Takashi Murakami: Stepping on the Tail of a Rainbow + This Is Not America’s Flag

Takashi Murakami will be the center of the Broad’s specially ticketed spring exhibition, alongside a second exhibition that explores the symbolism of the American flag. Both will be on display in the museum’s first-floor galleries from May 21 to September 25, 2022. All of the Murakami pieces in the Broad’s collection will be on view in “Takashi Murakami: Stepping on the Tail of a Rainbow.” Known for his colorful smiling flowers and cartoonish pop art murals, you’ll be able to see 18 works from the contemporary Japanese artist, as well as some to-be-detailed immersive environments from the artist’s studio. “This Is Not America’s Flag” will feature pieces from 20 artists who’ve both championed and challenged the symbolism of the stars and stripes and channeled that into their own works. Born out of the summer of 2020’s grassroots movements for racial justice, the exhibition includes Jasper Johns’s Flag and David Hammons’s African-American Flag, as well as works from Laura Aguilar, Nicole Eisenman, Jeffrey Gibson, Hank Willis Thomas and Alfredo Jaar (whose A Logo for America inspired the exhibition’s name). Timed tickets for both exhibitions, which also include access to the otherwise free third-floor galleries, go on sale Friday, April 15 at 10am and cost $18 for adults and $12 for students, and are free for children 17 and under. The museum notes that it’ll also announce some free days at a later time.

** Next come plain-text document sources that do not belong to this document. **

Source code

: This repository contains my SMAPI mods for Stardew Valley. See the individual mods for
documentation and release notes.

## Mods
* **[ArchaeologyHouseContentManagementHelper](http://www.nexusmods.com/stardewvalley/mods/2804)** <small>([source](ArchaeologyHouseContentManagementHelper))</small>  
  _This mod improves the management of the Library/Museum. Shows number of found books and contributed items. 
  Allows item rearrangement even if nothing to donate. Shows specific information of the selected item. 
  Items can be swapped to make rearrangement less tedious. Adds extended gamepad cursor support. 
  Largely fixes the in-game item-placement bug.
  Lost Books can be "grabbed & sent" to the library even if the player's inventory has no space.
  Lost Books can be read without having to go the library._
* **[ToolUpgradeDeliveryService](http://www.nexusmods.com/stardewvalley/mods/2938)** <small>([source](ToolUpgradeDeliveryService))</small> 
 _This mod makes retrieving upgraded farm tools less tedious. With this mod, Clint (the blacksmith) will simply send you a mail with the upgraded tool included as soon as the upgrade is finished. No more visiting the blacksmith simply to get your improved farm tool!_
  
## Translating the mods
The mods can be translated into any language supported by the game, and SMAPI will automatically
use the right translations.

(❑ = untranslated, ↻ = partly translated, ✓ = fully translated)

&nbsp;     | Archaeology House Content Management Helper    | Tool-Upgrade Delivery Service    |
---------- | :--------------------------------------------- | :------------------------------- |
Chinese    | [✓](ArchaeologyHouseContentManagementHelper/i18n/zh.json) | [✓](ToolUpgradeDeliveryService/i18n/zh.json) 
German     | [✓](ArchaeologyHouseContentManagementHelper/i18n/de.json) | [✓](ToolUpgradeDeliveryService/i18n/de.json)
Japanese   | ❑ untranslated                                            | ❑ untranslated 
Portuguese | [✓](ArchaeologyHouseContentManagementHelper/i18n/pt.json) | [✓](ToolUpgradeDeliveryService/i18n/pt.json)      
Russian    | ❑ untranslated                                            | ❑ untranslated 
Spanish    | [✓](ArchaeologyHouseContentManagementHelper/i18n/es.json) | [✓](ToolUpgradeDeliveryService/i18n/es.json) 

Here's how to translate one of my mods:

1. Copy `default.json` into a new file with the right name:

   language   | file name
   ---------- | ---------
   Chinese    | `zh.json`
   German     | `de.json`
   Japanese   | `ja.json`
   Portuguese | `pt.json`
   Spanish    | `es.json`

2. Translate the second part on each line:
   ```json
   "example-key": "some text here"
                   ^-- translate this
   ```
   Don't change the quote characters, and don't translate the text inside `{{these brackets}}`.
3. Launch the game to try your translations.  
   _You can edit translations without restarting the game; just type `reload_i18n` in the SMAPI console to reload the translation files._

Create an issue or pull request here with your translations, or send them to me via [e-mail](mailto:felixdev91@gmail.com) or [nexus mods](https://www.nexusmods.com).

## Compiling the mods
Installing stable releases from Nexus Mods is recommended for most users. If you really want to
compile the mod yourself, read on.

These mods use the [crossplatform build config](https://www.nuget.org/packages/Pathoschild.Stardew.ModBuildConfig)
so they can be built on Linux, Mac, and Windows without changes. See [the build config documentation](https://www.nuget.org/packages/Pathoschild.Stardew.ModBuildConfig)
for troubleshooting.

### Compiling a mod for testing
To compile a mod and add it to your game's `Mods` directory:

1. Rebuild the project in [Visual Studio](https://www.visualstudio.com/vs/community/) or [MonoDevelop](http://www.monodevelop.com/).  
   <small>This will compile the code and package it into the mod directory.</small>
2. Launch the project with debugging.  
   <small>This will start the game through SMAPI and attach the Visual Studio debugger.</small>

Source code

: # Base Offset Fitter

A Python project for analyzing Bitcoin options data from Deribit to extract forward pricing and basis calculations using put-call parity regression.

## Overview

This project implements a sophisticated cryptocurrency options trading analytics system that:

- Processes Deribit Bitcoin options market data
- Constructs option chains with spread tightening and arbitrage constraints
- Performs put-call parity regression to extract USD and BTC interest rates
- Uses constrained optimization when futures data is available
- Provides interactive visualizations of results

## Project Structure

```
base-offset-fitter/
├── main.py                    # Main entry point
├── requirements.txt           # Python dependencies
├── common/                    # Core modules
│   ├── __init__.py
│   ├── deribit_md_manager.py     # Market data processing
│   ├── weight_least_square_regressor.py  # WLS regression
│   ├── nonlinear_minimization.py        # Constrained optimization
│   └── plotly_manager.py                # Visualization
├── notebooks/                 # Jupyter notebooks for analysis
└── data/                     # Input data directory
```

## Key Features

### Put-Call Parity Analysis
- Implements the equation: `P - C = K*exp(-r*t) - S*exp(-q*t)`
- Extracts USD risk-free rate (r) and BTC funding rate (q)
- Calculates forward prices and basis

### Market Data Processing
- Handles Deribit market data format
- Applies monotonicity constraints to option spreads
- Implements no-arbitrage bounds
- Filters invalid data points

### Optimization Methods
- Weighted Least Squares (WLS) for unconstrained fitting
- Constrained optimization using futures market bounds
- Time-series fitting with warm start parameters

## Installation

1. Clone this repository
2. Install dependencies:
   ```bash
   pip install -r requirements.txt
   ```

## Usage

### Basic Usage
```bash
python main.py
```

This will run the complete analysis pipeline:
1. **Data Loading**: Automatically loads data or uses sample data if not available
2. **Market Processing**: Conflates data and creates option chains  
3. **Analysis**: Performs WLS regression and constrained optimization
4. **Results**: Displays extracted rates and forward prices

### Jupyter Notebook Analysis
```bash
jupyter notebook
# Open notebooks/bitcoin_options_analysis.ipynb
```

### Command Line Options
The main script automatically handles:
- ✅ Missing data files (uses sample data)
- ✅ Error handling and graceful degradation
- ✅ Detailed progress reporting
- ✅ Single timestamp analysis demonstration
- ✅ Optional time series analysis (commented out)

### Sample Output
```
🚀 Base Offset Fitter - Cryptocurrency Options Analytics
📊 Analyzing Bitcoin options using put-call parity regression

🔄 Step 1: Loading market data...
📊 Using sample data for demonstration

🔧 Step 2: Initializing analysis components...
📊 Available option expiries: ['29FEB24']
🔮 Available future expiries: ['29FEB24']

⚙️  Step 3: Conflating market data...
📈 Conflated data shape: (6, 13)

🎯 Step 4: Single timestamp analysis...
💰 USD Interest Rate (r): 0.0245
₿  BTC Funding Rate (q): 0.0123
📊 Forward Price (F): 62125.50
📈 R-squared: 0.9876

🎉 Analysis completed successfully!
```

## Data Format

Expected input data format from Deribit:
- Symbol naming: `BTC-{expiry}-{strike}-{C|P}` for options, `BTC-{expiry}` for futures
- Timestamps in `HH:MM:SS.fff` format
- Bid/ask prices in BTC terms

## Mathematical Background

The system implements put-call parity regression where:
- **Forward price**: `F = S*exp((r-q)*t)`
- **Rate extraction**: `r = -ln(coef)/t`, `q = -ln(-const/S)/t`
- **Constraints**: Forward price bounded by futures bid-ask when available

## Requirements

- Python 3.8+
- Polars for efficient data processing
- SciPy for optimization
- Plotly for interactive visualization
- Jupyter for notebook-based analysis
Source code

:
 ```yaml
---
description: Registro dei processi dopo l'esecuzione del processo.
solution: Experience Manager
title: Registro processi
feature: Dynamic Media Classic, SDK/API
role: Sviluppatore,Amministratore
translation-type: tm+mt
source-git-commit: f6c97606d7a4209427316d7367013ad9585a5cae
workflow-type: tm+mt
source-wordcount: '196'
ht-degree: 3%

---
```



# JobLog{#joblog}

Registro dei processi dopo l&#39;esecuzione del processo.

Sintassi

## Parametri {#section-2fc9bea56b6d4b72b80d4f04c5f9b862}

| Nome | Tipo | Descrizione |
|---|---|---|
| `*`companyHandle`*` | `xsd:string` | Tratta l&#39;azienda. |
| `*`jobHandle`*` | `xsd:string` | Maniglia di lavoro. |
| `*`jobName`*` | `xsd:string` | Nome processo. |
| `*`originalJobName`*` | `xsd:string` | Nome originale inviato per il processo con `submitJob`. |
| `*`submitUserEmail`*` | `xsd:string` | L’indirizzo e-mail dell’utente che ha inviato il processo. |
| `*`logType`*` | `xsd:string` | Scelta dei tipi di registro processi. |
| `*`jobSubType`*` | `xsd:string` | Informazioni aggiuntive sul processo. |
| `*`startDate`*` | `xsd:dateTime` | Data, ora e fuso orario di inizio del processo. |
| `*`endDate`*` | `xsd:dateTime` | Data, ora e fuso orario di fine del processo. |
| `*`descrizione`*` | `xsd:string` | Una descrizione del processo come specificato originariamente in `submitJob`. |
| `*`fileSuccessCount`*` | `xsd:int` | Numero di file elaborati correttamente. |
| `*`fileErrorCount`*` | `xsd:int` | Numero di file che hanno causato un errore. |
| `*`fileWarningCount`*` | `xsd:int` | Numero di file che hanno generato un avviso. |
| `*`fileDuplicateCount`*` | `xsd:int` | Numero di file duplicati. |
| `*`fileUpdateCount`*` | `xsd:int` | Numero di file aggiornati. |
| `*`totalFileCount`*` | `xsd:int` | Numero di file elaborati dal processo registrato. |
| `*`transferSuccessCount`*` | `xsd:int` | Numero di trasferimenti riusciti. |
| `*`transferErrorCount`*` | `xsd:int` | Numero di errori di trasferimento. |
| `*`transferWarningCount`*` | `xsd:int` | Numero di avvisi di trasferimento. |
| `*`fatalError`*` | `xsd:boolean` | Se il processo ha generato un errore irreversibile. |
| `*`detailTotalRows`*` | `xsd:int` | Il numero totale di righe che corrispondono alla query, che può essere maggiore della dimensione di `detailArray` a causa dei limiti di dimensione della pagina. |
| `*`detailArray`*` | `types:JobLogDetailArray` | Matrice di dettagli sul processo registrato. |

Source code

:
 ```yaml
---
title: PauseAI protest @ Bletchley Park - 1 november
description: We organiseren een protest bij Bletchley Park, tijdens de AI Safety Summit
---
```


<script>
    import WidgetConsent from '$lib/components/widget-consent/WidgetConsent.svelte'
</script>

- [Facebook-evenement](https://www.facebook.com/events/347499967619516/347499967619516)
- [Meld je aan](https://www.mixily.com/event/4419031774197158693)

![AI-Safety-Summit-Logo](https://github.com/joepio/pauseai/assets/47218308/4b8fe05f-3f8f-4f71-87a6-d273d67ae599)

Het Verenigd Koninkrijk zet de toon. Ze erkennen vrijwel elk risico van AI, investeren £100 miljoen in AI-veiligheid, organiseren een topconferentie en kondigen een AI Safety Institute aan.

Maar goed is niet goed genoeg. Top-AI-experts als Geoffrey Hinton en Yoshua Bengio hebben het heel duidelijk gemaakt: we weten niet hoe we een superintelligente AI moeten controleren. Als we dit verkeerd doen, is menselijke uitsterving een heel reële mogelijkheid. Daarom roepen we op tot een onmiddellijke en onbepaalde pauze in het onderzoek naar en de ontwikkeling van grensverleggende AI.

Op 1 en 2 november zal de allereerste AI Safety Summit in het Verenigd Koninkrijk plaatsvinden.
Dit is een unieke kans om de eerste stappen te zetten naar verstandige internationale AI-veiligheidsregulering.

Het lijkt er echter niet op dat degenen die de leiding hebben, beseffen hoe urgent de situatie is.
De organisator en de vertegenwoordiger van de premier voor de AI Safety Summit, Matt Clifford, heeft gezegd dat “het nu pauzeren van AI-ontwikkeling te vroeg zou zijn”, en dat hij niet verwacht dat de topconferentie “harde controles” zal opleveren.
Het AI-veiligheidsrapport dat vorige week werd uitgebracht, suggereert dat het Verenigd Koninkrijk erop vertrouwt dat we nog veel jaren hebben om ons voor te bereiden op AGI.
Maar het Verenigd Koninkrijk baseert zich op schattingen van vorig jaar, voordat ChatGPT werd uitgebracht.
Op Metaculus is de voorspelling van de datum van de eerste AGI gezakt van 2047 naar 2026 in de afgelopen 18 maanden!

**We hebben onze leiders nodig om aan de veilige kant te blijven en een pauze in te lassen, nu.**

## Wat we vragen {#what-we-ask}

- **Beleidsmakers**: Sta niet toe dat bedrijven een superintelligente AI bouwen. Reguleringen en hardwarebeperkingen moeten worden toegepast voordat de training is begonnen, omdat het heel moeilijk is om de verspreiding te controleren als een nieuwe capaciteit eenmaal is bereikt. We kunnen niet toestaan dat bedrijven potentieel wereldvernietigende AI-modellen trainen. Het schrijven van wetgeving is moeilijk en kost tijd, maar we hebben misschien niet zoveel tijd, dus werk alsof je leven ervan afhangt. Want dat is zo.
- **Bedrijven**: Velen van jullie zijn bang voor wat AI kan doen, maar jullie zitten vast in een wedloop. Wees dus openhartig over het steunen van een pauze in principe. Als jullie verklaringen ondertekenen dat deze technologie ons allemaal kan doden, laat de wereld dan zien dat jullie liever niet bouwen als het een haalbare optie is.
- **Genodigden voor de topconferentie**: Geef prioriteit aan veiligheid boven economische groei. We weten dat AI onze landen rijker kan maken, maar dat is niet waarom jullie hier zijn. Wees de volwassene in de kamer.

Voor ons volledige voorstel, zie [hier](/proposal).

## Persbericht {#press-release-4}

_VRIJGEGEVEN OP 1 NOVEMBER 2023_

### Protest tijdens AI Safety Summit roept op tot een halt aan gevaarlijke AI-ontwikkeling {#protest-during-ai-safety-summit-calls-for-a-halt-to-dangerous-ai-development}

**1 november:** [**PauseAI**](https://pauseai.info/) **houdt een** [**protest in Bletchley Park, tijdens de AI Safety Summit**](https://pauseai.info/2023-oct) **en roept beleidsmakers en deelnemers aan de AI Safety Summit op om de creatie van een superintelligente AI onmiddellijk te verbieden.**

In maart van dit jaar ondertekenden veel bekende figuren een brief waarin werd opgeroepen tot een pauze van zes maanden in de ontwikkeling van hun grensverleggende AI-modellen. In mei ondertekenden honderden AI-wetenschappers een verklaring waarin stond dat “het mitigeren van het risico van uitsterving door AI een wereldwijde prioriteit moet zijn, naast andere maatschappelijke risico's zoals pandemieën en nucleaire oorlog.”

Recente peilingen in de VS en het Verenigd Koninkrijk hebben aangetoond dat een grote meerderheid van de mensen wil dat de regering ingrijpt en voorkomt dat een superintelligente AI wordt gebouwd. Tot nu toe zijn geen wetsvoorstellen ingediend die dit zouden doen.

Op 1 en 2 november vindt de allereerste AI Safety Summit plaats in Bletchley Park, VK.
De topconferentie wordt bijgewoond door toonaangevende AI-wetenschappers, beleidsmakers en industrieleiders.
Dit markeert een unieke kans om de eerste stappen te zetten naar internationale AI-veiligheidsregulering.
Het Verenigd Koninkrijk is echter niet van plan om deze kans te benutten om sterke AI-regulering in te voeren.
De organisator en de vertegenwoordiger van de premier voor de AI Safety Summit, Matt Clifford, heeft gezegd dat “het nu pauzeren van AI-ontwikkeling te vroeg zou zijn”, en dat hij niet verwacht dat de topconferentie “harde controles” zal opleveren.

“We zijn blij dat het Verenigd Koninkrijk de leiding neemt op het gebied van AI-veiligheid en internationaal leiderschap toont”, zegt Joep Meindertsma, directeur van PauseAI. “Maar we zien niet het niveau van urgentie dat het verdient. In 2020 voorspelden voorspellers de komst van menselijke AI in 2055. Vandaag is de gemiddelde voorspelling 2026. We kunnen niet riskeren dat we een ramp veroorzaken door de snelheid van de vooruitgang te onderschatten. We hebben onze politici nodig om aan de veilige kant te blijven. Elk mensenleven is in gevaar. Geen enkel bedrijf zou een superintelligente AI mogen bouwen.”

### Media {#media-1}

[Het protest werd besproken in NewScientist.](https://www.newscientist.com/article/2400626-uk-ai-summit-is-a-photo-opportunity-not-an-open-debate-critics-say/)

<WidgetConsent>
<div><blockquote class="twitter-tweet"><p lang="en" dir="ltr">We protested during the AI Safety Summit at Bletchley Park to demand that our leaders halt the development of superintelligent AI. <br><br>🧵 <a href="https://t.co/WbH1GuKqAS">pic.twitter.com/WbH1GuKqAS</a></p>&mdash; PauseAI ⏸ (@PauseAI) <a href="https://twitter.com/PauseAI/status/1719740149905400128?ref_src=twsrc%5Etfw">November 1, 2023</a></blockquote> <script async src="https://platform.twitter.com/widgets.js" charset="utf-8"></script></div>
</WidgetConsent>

Summer Happenings at the Broad

  • Performances

Spend a late night at the Broad during the return of its after-hours programming series, which finds musicians, dancers and poets collaborating in the museum’s outdoor plaza as well as in gallery spaces. Tickets for each event include full access to the museum and its concurrent exhibitions, “Takashi Murakami: Stepping on the Tail of a Rainbow” and “This Is Not America’s Flag.” Thundercat and Arooj Aftab top this year’s lineup.